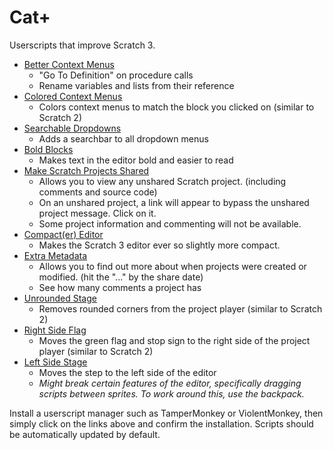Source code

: # Cat+

Userscripts that improve Scratch 3.

 * [Better Context Menus](https://github.com/forkphorus/cat-plus/raw/master/better-context-menus.user.js)
   * "Go To Definition" on procedure calls
   * Rename variables and lists from their reference
 * [Colored Context Menus](https://github.com/forkphorus/cat-plus/raw/master/colored-editor-context-menu.user.js)
   * Colors context menus to match the block you clicked on (similar to Scratch 2)
 * [Searchable Dropdowns](https://github.com/forkphorus/cat-plus/raw/master/searchable-dropdowns.user.js)
   * Adds a searchbar to all dropdown menus
 * [Bold Blocks](https://github.com/forkphorus/cat-plus/raw/master/bold-blocks.user.js)
   * Makes text in the editor bold and easier to read
 * [Make Scratch Projects Shared <!-- Again -->](https://github.com/forkphorus/cat-plus/raw/master/make-projects-shared.user.js)
   * Allows you to view any unshared Scratch project. (including comments and source code)
   * On an unshared project, a link will appear to bypass the unshared project message. Click on it.
   * Some project information and commenting will not be available.
 * [Compact(er) Editor](https://github.com/forkphorus/cat-plus/raw/master/compact-editor.user.js)
   * Makes the Scratch 3 editor ever so slightly more compact.
 * [Extra Metadata](https://github.com/forkphorus/cat-plus/raw/master/extra-metadata.user.js)
   * Allows you to find out more about when projects were created or modified. (hit the "..." by the share date)
   * See how many comments a project has
 * [Unrounded Stage](https://github.com/forkphorus/cat-plus/raw/master/unrounded-stage.user.js)
   * Removes rounded corners from the project player (similar to Scratch 2)
 * [Right Side Flag](https://github.com/forkphorus/cat-plus/raw/master/right-side-flag.user.js)
   * Moves the green flag and stop sign to the right side of the project player (similar to Scratch 2)
 * [Left Side Stage](https://github.com/forkphorus/cat-plus/raw/master/left-side-stage.user.js)
   * Moves the step to the left side of the editor
   * *Might break certain features of the editor, specifically dragging scripts  between sprites. To work around this, use the backpack.*

Install a userscript manager such as TamperMonkey or ViolentMonkey, then simply click on the links above and confirm the installation. Scripts should be automatically updated by default.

== == ==

*WHAT THIS TASK INVOLVES:*
Could you reproduce the listing above exactly and drop every picture?

*EXERCISE RESULT:*
Source code

: # Cat+

Userscripts that improve Scratch 3.

 * [Better Context Menus](https://github.com/forkphorus/cat-plus/raw/master/better-context-menus.user.js)
   * "Go To Definition" on procedure calls
   * Rename variables and lists from their reference
 * [Colored Context Menus](https://github.com/forkphorus/cat-plus/raw/master/colored-editor-context-menu.user.js)
   * Colors context menus to match the block you clicked on (similar to Scratch 2)
 * [Searchable Dropdowns](https://github.com/forkphorus/cat-plus/raw/master/searchable-dropdowns.user.js)
   * Adds a searchbar to all dropdown menus
 * [Bold Blocks](https://github.com/forkphorus/cat-plus/raw/master/bold-blocks.user.js)
   * Makes text in the editor bold and easier to read
 * [Make Scratch Projects Shared <!-- Again -->](https://github.com/forkphorus/cat-plus/raw/master/make-projects-shared.user.js)
   * Allows you to view any unshared Scratch project. (including comments and source code)
   * On an unshared project, a link will appear to bypass the unshared project message. Click on it.
   * Some project information and commenting will not be available.
 * [Compact(er) Editor](https://github.com/forkphorus/cat-plus/raw/master/compact-editor.user.js)
   * Makes the Scratch 3 editor ever so slightly more compact.
 * [Extra Metadata](https://github.com/forkphorus/cat-plus/raw/master/extra-metadata.user.js)
   * Allows you to find out more about when projects were created or modified. (hit the "..." by the share date)
   * See how many comments a project has
 * [Unrounded Stage](https://github.com/forkphorus/cat-plus/raw/master/unrounded-stage.user.js)
   * Removes rounded corners from the project player (similar to Scratch 2)
 * [Right Side Flag](https://github.com/forkphorus/cat-plus/raw/master/right-side-flag.user.js)
   * Moves the green flag and stop sign to the right side of the project player (similar to Scratch 2)
 * [Left Side Stage](https://github.com/forkphorus/cat-plus/raw/master/left-side-stage.user.js)
   * Moves the step to the left side of the editor
   * *Might break certain features of the editor, specifically dragging scripts  between sprites. To work around this, use the backpack.*

Install a userscript manager such as TamperMonkey or ViolentMonkey, then simply click on the links above and confirm the installation. Scripts should be automatically updated by default.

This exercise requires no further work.